From 0a499ef779b92a4f28e21d1410f70e56979a7403 Mon Sep 17 00:00:00 2001
From: Liam Brady <lbrady@google.com>
Date: Tue, 7 Jan 2025 13:02:30 -0800
Subject: [PATCH] Allow setting automatic beacon data from cross-origin
 subframes.

Cross-origin fenced frames/URN iframes can send automatic reporting
beacons, but currently require data included in these beacons to be
pre-registered via an API call accessible only to a document that is
same-origin to the fenced frame config's mapped URL. This poses a
problem for cross-origin subframes within the same entity (e.g., an ad
frame and a payment subframe from the same company) that need to include
dynamic data, like click information, in the beacon.

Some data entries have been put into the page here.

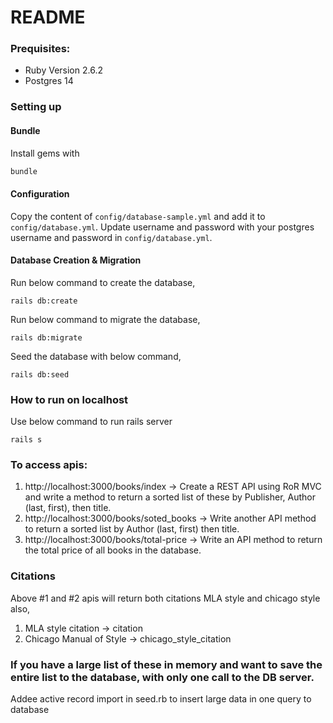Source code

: # README

### Prequisites:
* Ruby Version  2.6.2
* Postgres 14

### Setting up

#### Bundle
Install gems with
```bash
bundle
```

#### Configuration
Copy the content of `config/database-sample.yml` and add it to `config/database.yml`. Update username and password with your postgres username and password in `config/database.yml`.

#### Database Creation & Migration
Run below command to create the database,
```azure
rails db:create 
```

Run below command to migrate the database,
```azure
rails db:migrate
```

Seed the database with below command,
```azure
rails db:seed
```

### How to run on localhost

Use below command to run rails server
```azure
rails s
```

### To access apis:
1. http://localhost:3000/books/index -> Create a REST API using RoR MVC and write a method to return a sorted list of these by
Publisher, Author (last, first), then title.
2. http://localhost:3000/books/soted_books -> Write another API method to return a sorted list by Author (last, first) then title.
3. http://localhost:3000/books/total-price -> Write an API method to return the total price of all books in the database.

### Citations
Above #1 and #2 apis will return both citations MLA style and chicago style also,
1. MLA style citation -> citation
2. Chicago Manual of Style -> chicago_style_citation

### If you have a large list of these in memory and want to save the entire list to the database, with only one call to the DB server.
Addee active record import in seed.rb to insert large data in one query to database
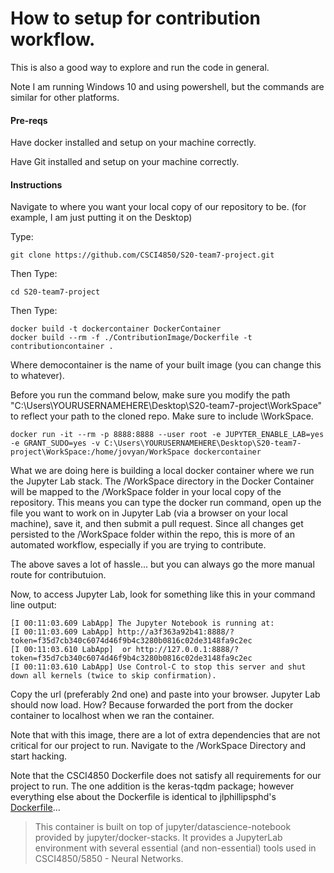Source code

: # How to setup for contribution workflow.
This is also a good way to explore and run the code in general.

Note I am running Windows 10 and using powershell, but the commands are similar for other platforms.

#### Pre-reqs
Have docker installed and setup on your machine correctly. 

Have Git installed and setup on your machine correctly.

#### Instructions
Navigate to where you want your local copy of our repository to be. (for example, I am just putting it on the Desktop)

Type:
```
git clone https://github.com/CSCI4850/S20-team7-project.git
```
Then Type:
```
cd S20-team7-project
```
Then Type:
```
docker build -t dockercontainer DockerContainer
docker build --rm -f ./ContributionImage/Dockerfile -t contributioncontainer .
```
Where democontainer is the name of your built image (you can change this to whatever).

Before you run the command below, make sure you modify the path "C:\Users\YOURUSERNAMEHERE\Desktop\S20-team7-project\WorkSpace" to reflect your path to the cloned repo. Make sure to include \WorkSpace.

```
docker run -it --rm -p 8888:8888 --user root -e JUPYTER_ENABLE_LAB=yes -e GRANT_SUDO=yes -v C:\Users\YOURUSERNAMEHERE\Desktop\S20-team7-project\WorkSpace:/home/jovyan/WorkSpace dockercontainer
```

What we are doing here is building a local docker container where we run the Jupyter Lab stack. The /WorkSpace directory in the Docker Container will be mapped to the /WorkSpace folder in your local copy of the repository. This means you can type the docker run command, open up the file you want to work on in Jupyter Lab (via a browser on your local machine), save it, and then submit a pull request. Since all changes get persisted to the /WorkSpace folder within the repo, this is more of an automated workflow, especially if you are trying to contribute.

The above saves a lot of hassle... but you can always go the more manual route for contributuion.

Now, to access Jupyter Lab, look for something like this in your command line output:
```
[I 00:11:03.609 LabApp] The Jupyter Notebook is running at:
[I 00:11:03.609 LabApp] http://a3f363a92b41:8888/?token=f35d7cb340c6074d46f9b4c3280b0816c02de3148fa9c2ec
[I 00:11:03.610 LabApp]  or http://127.0.0.1:8888/?token=f35d7cb340c6074d46f9b4c3280b0816c02de3148fa9c2ec
[I 00:11:03.610 LabApp] Use Control-C to stop this server and shut down all kernels (twice to skip confirmation).
```

Copy the url (preferably 2nd one) and paste into your browser. Jupyter Lab should now load. How? Because forwarded the port from the docker container to localhost when we ran the container. 

Note that with this image, there are a lot of extra dependencies that are not critical for our project to run. Navigate to the /WorkSpace Directory and start hacking.

Note that the CSCI4850 Dockerfile does not satisfy all requirements for our project to run. The one addition is the keras-tqdm package; however everything else about the Dockerfile is identical to jlphillipsphd's [Dockerfile](https://github.com/jlphillipsphd/CSCI4850)...

> This container is built on top of jupyter/datascience-notebook provided by jupyter/docker-stacks. It provides a JupyterLab environment with several essential (and non-essential) tools used in CSCI4850/5850 - Neural Networks.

The current
workaround involves cumbersome postMessage communication and introduces
potential timing issues, highlighting the need for a more practical
solution for cross-origin subframes to set their own beacon data.

This CL relaxes that restriction and lets cross-origin documents set
automatic beacon data as well as use it. This is subject to the same
kinds of opt ins as other cross-origin FFAR features. Namely, the root
frame must opt in via the "Allow-Fenced-Frame-Automatic-Beacons" header,
and the cross-origin subframe setting the data must opt in via the
'crossOriginExposed' parameter in the call to setReportEvent...().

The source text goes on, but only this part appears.